- [What to produce]: Quote every line below exactly as it reads.

- [Data provided]:
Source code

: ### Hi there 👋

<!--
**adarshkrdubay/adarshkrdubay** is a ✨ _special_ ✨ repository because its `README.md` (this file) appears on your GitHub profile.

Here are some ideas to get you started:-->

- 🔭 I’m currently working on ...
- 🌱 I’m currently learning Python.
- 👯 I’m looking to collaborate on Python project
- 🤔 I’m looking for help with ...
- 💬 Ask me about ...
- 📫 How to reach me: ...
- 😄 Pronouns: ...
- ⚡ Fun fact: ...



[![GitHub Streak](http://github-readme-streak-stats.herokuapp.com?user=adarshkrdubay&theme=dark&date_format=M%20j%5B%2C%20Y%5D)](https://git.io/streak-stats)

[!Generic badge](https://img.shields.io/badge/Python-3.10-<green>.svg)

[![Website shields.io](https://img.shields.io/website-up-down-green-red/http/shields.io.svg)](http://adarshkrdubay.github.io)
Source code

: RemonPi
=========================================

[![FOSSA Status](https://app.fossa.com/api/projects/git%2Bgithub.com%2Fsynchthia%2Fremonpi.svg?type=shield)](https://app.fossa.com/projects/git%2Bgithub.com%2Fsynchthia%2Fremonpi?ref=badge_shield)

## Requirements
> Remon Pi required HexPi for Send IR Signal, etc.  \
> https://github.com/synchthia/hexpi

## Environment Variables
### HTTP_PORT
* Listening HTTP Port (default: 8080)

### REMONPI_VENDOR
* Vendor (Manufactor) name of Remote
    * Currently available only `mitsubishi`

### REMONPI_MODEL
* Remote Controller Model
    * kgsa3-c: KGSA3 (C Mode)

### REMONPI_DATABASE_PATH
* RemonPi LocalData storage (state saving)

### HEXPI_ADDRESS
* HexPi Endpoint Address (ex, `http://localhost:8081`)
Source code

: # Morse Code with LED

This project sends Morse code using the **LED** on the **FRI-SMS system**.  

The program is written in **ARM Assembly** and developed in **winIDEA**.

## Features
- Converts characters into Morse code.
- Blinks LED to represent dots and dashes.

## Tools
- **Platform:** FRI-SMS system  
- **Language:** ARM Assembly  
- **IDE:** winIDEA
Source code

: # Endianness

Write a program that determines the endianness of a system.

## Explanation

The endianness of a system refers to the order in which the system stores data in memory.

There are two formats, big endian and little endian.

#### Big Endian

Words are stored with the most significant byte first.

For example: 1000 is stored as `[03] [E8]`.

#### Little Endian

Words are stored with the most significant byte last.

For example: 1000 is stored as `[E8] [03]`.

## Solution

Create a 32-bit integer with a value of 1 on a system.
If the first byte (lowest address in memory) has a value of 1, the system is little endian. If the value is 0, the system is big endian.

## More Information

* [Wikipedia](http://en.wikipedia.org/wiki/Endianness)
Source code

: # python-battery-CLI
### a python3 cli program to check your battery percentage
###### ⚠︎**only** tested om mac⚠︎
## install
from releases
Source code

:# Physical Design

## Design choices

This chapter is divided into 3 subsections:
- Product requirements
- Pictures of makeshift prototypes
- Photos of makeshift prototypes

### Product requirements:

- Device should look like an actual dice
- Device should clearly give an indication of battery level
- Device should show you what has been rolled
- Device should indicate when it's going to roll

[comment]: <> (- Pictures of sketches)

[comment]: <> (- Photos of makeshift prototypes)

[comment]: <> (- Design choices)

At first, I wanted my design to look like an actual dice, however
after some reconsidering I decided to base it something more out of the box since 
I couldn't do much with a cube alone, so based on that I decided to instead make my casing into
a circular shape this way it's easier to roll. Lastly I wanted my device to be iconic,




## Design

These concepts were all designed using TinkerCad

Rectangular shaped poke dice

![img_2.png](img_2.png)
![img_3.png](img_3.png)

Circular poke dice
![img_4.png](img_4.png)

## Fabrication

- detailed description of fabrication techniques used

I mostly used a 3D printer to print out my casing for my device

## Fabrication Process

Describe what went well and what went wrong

- [Exercise result]:
Source code

: ### Hi there 👋

<!--
**adarshkrdubay/adarshkrdubay** is a ✨ _special_ ✨ repository because its `README.md` (this file) appears on your GitHub profile.

Here are some ideas to get you started:-->

- 🔭 I’m currently working on ...
- 🌱 I’m currently learning Python.
- 👯 I’m looking to collaborate on Python project
- 🤔 I’m looking for help with ...
- 💬 Ask me about ...
- 📫 How to reach me: ...
- 😄 Pronouns: ...
- ⚡ Fun fact: ...



[![GitHub Streak](http://github-readme-streak-stats.herokuapp.com?user=adarshkrdubay&theme=dark&date_format=M%20j%5B%2C%20Y%5D)](https://git.io/streak-stats)

[!Generic badge](https://img.shields.io/badge/Python-3.10-<green>.svg)

[![Website shields.io](https://img.shields.io/website-up-down-green-red/http/shields.io.svg)](http://adarshkrdubay.github.io)
Source code

: RemonPi
=========================================

[![FOSSA Status](https://app.fossa.com/api/projects/git%2Bgithub.com%2Fsynchthia%2Fremonpi.svg?type=shield)](https://app.fossa.com/projects/git%2Bgithub.com%2Fsynchthia%2Fremonpi?ref=badge_shield)

## Requirements
> Remon Pi required HexPi for Send IR Signal, etc.  \
> https://github.com/synchthia/hexpi

## Environment Variables
### HTTP_PORT
* Listening HTTP Port (default: 8080)

### REMONPI_VENDOR
* Vendor (Manufactor) name of Remote
    * Currently available only `mitsubishi`

### REMONPI_MODEL
* Remote Controller Model
    * kgsa3-c: KGSA3 (C Mode)

### REMONPI_DATABASE_PATH
* RemonPi LocalData storage (state saving)

### HEXPI_ADDRESS
* HexPi Endpoint Address (ex, `http://localhost:8081`)
Source code

: # Morse Code with LED

This project sends Morse code using the **LED** on the **FRI-SMS system**.  

The program is written in **ARM Assembly** and developed in **winIDEA**.

## Features
- Converts characters into Morse code.
- Blinks LED to represent dots and dashes.

## Tools
- **Platform:** FRI-SMS system  
- **Language:** ARM Assembly  
- **IDE:** winIDEA
Source code

: # Endianness

Write a program that determines the endianness of a system.

## Explanation

The endianness of a system refers to the order in which the system stores data in memory.

There are two formats, big endian and little endian.

#### Big Endian

Words are stored with the most significant byte first.

For example: 1000 is stored as `[03] [E8]`.

#### Little Endian

Words are stored with the most significant byte last.

For example: 1000 is stored as `[E8] [03]`.

## Solution

Create a 32-bit integer with a value of 1 on a system.
If the first byte (lowest address in memory) has a value of 1, the system is little endian. If the value is 0, the system is big endian.

## More Information

* [Wikipedia](http://en.wikipedia.org/wiki/Endianness)
Source code

: # python-battery-CLI
### a python3 cli program to check your battery percentage
###### ⚠︎**only** tested om mac⚠︎
## install
from releases
Source code

:# Physical Design

## Design choices

This chapter is divided into 3 subsections:
- Product requirements
- Pictures of makeshift prototypes
- Photos of makeshift prototypes

### Product requirements:

- Device should look like an actual dice
- Device should clearly give an indication of battery level
- Device should show you what has been rolled
- Device should indicate when it's going to roll

[comment]: <> (- Pictures of sketches)

[comment]: <> (- Photos of makeshift prototypes)

[comment]: <> (- Design choices)

At first, I wanted my design to look like an actual dice, however
after some reconsidering I decided to base it something more out of the box since 
I couldn't do much with a cube alone, so based on that I decided to instead make my casing into
a circular shape this way it's easier to roll. Lastly I wanted my device to be iconic,




## Design

These concepts were all designed using TinkerCad

Rectangular shaped poke dice

![img_2.png](img_2.png)
![img_3.png](img_3.png)

Circular poke dice
![img_4.png](img_4.png)

## Fabrication

- detailed description of fabrication techniques used

I mostly used a 3D printer to print out my casing for my device

## Fabrication Process

Describe what went well and what went wrong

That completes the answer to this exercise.